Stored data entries
'''
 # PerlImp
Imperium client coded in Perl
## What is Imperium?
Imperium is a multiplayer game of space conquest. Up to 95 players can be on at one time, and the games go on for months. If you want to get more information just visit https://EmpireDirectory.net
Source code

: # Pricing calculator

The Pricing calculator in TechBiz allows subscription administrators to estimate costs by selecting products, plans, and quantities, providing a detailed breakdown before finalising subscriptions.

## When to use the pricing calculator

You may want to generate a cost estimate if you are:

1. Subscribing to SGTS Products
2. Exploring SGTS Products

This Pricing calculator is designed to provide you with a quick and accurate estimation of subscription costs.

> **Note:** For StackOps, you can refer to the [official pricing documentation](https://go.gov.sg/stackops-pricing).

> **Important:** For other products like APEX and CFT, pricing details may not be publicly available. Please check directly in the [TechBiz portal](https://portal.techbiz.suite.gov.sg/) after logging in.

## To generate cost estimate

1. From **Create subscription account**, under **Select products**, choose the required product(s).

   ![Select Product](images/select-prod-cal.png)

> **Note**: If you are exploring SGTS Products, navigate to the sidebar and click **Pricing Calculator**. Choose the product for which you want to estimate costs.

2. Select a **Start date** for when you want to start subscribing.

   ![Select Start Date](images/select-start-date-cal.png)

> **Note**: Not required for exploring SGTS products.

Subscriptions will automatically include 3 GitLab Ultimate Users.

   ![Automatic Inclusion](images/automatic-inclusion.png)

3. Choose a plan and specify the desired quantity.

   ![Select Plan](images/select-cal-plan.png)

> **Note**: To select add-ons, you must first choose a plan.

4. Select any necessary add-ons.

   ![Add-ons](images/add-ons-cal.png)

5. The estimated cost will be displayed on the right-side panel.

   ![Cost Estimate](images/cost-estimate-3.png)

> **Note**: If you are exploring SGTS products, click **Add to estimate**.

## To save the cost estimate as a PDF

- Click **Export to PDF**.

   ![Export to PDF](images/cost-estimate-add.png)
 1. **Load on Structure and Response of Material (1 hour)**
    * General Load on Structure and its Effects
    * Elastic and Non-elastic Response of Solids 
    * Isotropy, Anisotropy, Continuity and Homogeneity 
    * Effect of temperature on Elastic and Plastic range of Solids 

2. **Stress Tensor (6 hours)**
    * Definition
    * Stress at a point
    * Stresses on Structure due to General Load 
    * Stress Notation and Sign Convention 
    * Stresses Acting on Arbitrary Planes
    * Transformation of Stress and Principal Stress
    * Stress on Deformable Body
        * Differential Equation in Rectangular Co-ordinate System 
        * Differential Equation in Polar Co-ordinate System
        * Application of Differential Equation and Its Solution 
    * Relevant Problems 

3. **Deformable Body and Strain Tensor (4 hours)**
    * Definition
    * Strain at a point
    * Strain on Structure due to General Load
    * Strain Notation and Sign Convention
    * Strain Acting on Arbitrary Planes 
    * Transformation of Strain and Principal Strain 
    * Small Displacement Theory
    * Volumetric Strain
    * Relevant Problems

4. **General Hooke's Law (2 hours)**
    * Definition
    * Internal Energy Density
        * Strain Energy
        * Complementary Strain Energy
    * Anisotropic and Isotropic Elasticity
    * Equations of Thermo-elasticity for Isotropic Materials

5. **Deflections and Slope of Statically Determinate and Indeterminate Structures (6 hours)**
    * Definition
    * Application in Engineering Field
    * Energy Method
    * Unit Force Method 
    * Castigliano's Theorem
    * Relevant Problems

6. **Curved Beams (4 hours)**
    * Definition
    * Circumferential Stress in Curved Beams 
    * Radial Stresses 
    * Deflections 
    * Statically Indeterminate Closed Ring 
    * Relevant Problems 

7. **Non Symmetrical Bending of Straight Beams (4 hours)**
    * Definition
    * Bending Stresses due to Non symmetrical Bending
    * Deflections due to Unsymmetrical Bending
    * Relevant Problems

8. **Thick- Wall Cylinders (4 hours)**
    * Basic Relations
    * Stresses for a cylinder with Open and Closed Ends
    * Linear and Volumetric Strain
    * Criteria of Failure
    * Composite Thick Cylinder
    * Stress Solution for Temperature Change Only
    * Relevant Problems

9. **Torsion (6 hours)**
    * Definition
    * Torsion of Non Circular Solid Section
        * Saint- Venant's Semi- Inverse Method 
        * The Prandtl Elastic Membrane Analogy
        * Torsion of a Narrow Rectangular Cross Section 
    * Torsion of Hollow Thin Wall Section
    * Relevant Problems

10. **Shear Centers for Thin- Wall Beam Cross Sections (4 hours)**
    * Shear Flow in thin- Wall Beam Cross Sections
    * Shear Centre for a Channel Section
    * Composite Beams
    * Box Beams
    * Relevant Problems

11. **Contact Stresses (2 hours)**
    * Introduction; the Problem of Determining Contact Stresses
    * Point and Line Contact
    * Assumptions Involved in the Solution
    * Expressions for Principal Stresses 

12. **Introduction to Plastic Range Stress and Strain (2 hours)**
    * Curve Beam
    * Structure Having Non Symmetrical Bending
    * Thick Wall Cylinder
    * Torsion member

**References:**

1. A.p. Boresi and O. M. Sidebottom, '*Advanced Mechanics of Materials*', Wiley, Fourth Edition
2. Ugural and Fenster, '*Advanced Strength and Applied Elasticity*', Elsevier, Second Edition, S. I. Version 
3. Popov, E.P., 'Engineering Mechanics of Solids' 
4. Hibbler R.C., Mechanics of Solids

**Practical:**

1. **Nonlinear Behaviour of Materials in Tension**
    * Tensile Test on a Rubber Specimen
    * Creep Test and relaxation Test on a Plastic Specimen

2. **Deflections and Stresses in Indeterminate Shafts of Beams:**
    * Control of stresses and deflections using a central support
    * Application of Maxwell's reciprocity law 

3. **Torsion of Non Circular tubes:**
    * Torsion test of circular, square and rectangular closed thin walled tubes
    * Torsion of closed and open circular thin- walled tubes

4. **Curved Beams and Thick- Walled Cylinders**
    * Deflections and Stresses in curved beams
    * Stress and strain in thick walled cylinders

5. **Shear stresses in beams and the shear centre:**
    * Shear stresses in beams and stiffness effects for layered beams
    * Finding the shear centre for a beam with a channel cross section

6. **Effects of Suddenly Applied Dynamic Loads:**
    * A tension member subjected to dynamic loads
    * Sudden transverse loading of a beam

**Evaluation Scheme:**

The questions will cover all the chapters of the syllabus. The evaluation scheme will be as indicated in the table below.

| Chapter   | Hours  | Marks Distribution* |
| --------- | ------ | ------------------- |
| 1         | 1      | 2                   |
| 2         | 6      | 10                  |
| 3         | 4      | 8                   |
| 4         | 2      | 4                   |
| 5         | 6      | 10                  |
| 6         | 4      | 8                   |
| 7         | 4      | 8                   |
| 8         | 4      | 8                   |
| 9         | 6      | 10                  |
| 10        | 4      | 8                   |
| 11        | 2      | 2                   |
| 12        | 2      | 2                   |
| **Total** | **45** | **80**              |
'''
Work item
When a line of the records has the word "Start", pick it out and copy it.

Solution for this problem
2. Select a **Start date** for when you want to start subscribing.
   ![Select Start Date](images/select-start-date-cal.png)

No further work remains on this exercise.